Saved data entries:
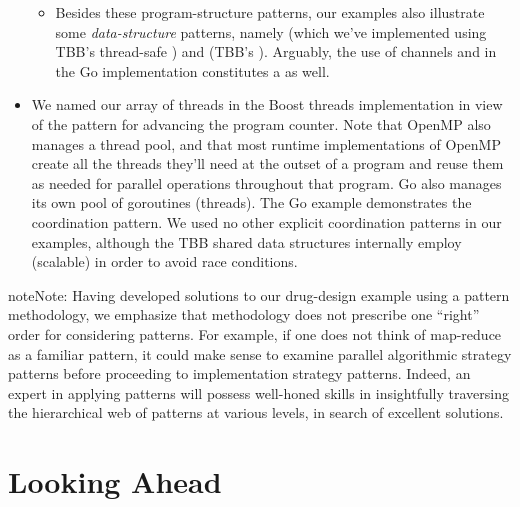 \documentclass[letterpaper,10pt,openany,oneside]{sphinxmanual}
\begin{document}
\begin{itemize}
\begin{itemize}
\item {} 
Besides these program-structure patterns, our examples also illustrate some \emph{data-structure} patterns, namely  (which we’ve implemented using TBB’s thread-safe ) and  (TBB’s ). Arguably, the use of channels  and  in the Go implementation constitutes a  as well.

\end{itemize}

\item {} 
We named our array of threads  in the Boost threads implementation in view of the  pattern for advancing the program counter. Note that OpenMP also manages a thread pool, and that most runtime implementations of OpenMP create all the threads they’ll need at the outset of a program and reuse them as needed for parallel operations throughout that program. Go also manages its own pool of goroutines (threads). The Go example demonstrates the  coordination pattern. We used no other explicit coordination patterns in our examples, although the TBB shared data structures internally employ (scalable)  in order to avoid race conditions.

\end{itemize}

\begin{notice}{note}{Note:}
Having developed solutions to our drug-design example using a pattern methodology, we emphasize that methodology does not prescribe one “right” order for considering patterns. For example, if one does not think of map-reduce as a familiar pattern, it could make sense to examine parallel algorithmic strategy patterns before proceeding to implementation strategy patterns. Indeed, an expert in applying patterns will possess well-honed skills in insightfully traversing the hierarchical web of patterns at various levels, in search of excellent solutions.
\end{notice}


\section{Looking Ahead}
\label{lookingahead/lookingahead::doc}\label{lookingahead/lookingahead:looking-ahead}
\end{document}
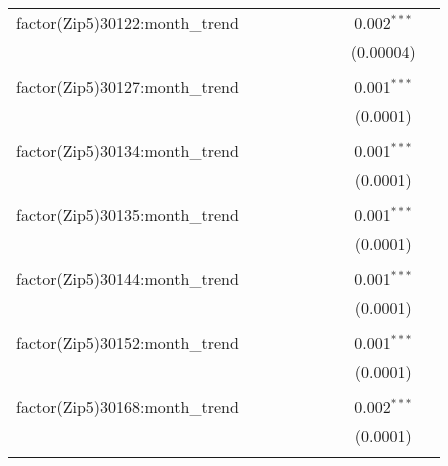 \begin{table}[H]
{\begin{tabular}{@{\extracolsep{5pt}}lcccccccc}
  factor(Zip5)30122:month\_trend &  &  &  &  &  &  & 0.002$^{***}$ &  \\  

   &  &  &  &  &  &  & (0.00004) &  \\  

   & & & & & & & & \\  

  factor(Zip5)30127:month\_trend &  &  &  &  &  &  & 0.001$^{***}$ &  \\  

   &  &  &  &  &  &  & (0.0001) &  \\  

   & & & & & & & & \\  

  factor(Zip5)30134:month\_trend &  &  &  &  &  &  & 0.001$^{***}$ &  \\  

   &  &  &  &  &  &  & (0.0001) &  \\  

   & & & & & & & & \\  

  factor(Zip5)30135:month\_trend &  &  &  &  &  &  & 0.001$^{***}$ &  \\  

   &  &  &  &  &  &  & (0.0001) &  \\  

   & & & & & & & & \\  

  factor(Zip5)30144:month\_trend &  &  &  &  &  &  & 0.001$^{***}$ &  \\  

   &  &  &  &  &  &  & (0.0001) &  \\  

   & & & & & & & & \\  

  factor(Zip5)30152:month\_trend &  &  &  &  &  &  & 0.001$^{***}$ &  \\  

   &  &  &  &  &  &  & (0.0001) &  \\  

   & & & & & & & & \\  

  factor(Zip5)30168:month\_trend &  &  &  &  &  &  & 0.002$^{***}$ &  \\  

   &  &  &  &  &  &  & (0.0001) &  \\  

   & & & & & & & & \\  


\end{tabular}}
\end{table}
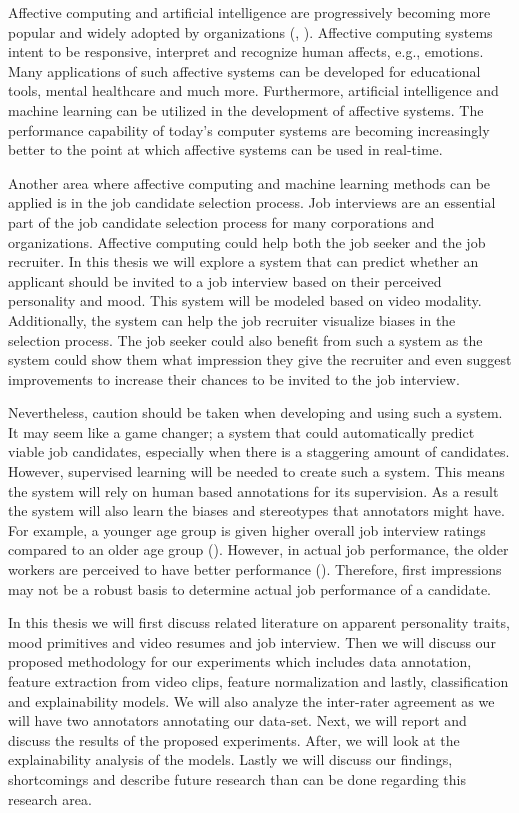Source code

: Affective computing and artificial intelligence are progressively becoming more popular and widely adopted by organizations (\cite{davenport2018artificial}, \cite{tao2005affective}). Affective computing systems intent to be responsive, interpret and recognize human affects, e.g., emotions. Many applications of such affective systems can be developed for educational tools, mental healthcare and much more. Furthermore, artificial intelligence and machine learning can be utilized in the development of affective systems. The performance capability of today's computer systems are becoming increasingly better to the point at which affective systems can be used in real-time. 

Another area where affective computing and machine learning methods can be applied is in the job candidate selection process. Job interviews are an essential part of the job candidate selection process for many corporations and organizations. Affective computing could help both the job seeker and the job recruiter. In this thesis we will explore a system that can predict whether an applicant should be invited to a job interview based on their perceived personality and mood. This system will be modeled based on video modality. Additionally, the system can help the job recruiter visualize biases in the selection process. The job seeker could also benefit from such a system as the system could show them what impression they give the recruiter and even suggest improvements to increase their chances to be invited to the job interview. 

Nevertheless, caution should be taken when developing and using such a system. It may seem like a game changer; a system that could automatically predict viable job candidates, especially when there is a staggering amount of candidates. However, supervised learning will be needed to create such a system. This means the system will rely on human based annotations for its supervision. As a result the system will also learn the biases and stereotypes that annotators might have. For example, a younger age group is given higher overall job interview ratings compared to an older age group (\cite{morgeson2008review}). However, in actual job performance, the older workers are perceived to have better performance (\cite{truxillo2012perceptions}). Therefore, first impressions may not be a robust basis to determine actual job performance of a candidate.

In this thesis we will first discuss related literature on apparent personality traits, mood primitives and video resumes and job interview. Then we will discuss our proposed methodology for our experiments which includes data annotation, feature extraction from video clips, feature normalization and lastly, classification and explainability models. We will also analyze the inter-rater agreement as we will have two annotators annotating our data-set. Next, we will report and discuss the results of the proposed experiments. After, we will look at the explainability analysis of the models. Lastly we will discuss our findings, shortcomings and describe future research than can be done regarding this research area.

Exercise:
All lines holding the word "predict" must be copied from the data.

Reply to the exercise:
Another area where affective computing and machine learning methods can be applied is in the job candidate selection process. Job interviews are an essential part of the job candidate selection process for many corporations and organizations. Affective computing could help both the job seeker and the job recruiter. In this thesis we will explore a system that can predict whether an applicant should be invited to a job interview based on their perceived personality and mood. This system will be modeled based on video modality. Additionally, the system can help the job recruiter visualize biases in the selection process. The job seeker could also benefit from such a system as the system could show them what impression they give the recruiter and even suggest improvements to increase their chances to be invited to the job interview. 
Nevertheless, caution should be taken when developing and using such a system. It may seem like a game changer; a system that could automatically predict viable job candidates, especially when there is a staggering amount of candidates. However, supervised learning will be needed to create such a system. This means the system will rely on human based annotations for its supervision. As a result the system will also learn the biases and stereotypes that annotators might have. For example, a younger age group is given higher overall job interview ratings compared to an older age group (\cite{morgeson2008review}). However, in actual job performance, the older workers are perceived to have better performance (\cite{truxillo2012perceptions}). Therefore, first impressions may not be a robust basis to determine actual job performance of a candidate.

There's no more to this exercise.